During the latter half of 2010, President Obama pledged to increase spending on efforts to sustain and modernize the U.S. nuclear weapons enterprise. Within a year, after Congress passed the Budget Control Act of 2011, these plans began to crumble. The mandated reductions in funding, along with escalating costs and complications with several of the programs, ignited a debate about the future of the U.S. nuclear arsenal.
As part of the Nuclear Crossroads Initiative, the Center for Global Security Research (CGSR) is pleased to host Amy F. Woolf from the Congressional Research Service to discuss how Congress participates in debates about U.S. nuclear weapons policy and in decisions about funding for U.S. nuclear weapons programs. Her talk will explain the difference between the authorization process and appropriations process, and highlight how this difference has affected support and funding for the DOE portion of the nuclear weapons budget over the years. It will also review the sources of information that Members and staff use when discussing nuclear weapons issues and describe how interest groups and advocates outside government have affected the debate. Finally, the talk will describe issues that Congress may address in the future, as it seeks to fund the U.S. nuclear weapons enterprise in an era of fiscal restraint.

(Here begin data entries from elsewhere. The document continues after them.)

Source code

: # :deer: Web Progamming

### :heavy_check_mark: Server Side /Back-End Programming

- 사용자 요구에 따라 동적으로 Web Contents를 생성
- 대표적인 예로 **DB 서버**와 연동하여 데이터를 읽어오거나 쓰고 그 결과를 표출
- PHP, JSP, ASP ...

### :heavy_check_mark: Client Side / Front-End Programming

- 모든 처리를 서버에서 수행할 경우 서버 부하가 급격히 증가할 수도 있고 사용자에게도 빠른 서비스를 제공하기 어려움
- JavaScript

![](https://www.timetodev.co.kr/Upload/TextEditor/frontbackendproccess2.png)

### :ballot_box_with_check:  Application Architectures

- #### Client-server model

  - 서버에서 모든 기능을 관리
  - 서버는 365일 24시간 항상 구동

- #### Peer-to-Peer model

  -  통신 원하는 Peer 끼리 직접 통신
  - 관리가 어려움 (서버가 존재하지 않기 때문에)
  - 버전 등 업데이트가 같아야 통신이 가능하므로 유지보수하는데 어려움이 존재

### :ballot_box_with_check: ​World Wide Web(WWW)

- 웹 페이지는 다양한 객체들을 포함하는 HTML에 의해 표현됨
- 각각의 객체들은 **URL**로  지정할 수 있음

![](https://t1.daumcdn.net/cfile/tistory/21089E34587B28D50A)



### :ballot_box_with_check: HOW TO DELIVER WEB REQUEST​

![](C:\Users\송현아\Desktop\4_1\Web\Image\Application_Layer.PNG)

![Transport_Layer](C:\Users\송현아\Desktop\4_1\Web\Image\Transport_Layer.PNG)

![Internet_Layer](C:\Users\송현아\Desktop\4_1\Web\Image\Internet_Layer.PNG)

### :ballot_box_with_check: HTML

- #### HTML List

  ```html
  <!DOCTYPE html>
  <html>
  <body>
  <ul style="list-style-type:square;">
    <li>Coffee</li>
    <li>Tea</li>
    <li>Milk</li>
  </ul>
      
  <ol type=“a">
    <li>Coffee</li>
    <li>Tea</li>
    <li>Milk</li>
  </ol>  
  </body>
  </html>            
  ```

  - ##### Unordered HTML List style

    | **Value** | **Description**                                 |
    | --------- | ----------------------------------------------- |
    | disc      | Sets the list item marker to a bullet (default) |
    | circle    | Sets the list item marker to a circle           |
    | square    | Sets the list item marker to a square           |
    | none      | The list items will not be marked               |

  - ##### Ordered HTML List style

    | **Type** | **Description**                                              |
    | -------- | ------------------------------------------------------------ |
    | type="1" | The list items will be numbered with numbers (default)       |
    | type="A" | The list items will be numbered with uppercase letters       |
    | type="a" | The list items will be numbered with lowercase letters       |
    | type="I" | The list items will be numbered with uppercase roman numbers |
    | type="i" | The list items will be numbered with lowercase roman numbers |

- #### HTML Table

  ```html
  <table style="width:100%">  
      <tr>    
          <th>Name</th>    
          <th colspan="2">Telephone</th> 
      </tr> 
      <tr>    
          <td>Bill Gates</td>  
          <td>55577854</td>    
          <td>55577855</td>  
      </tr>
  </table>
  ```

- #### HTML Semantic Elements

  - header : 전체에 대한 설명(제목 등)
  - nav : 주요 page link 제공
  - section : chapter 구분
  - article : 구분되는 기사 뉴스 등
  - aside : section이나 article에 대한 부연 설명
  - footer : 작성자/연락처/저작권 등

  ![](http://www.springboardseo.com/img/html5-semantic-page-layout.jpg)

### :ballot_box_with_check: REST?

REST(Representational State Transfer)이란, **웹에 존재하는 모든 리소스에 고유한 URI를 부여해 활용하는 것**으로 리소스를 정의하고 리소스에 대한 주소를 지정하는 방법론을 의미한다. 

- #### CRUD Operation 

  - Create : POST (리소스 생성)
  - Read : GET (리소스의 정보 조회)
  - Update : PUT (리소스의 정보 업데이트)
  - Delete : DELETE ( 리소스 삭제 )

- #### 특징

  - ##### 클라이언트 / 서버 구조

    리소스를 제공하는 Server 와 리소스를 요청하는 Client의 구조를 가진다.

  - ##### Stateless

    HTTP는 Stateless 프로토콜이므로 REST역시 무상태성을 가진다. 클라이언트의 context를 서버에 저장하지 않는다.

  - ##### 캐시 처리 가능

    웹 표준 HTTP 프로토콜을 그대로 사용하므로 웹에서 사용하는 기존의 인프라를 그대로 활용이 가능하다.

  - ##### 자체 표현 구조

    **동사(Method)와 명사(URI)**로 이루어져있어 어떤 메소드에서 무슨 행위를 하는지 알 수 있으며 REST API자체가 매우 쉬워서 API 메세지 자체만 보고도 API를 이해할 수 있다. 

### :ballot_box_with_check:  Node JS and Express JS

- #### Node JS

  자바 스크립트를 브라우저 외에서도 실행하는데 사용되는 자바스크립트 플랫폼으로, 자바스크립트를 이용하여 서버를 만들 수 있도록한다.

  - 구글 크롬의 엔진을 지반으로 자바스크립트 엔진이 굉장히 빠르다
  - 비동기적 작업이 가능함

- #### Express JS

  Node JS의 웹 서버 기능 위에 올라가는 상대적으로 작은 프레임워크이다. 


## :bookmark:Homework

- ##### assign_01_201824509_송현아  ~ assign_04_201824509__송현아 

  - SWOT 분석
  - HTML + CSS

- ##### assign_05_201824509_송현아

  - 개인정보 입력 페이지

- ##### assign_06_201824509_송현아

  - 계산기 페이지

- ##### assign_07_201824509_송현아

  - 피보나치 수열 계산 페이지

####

Amy F. Woolf is a Specialist in Nuclear Weapons Policy in the Foreign Affairs, Defense, and Trade Division of the Congressional Research Service at the Library of Congress. She provides Congress with information, analysis, and support on issues related to U.S. and Russian nuclear forces and arms control. She has authored many studies and participated in numerous seminars on these issues, addressing such topics as nuclear weapons strategy and doctrine, nuclear force structure, strategic arms control and the U.S-Russian arms control agenda, ballistic missile defense policy, and issues related to nuclear weapons and threat reduction in the former Soviet Union. Ms. Woolf has spoken at numerous conferences and workshops, discussing issues such as Congressional views on arms control and ballistic missile defenses, cooperative threat reduction with Russia, and U.S. nuclear weapons policy. Ms. Woolf received a Masters in Public Policy from the Kennedy School of Government at Harvard University and a BA in Political Science from Stanford University.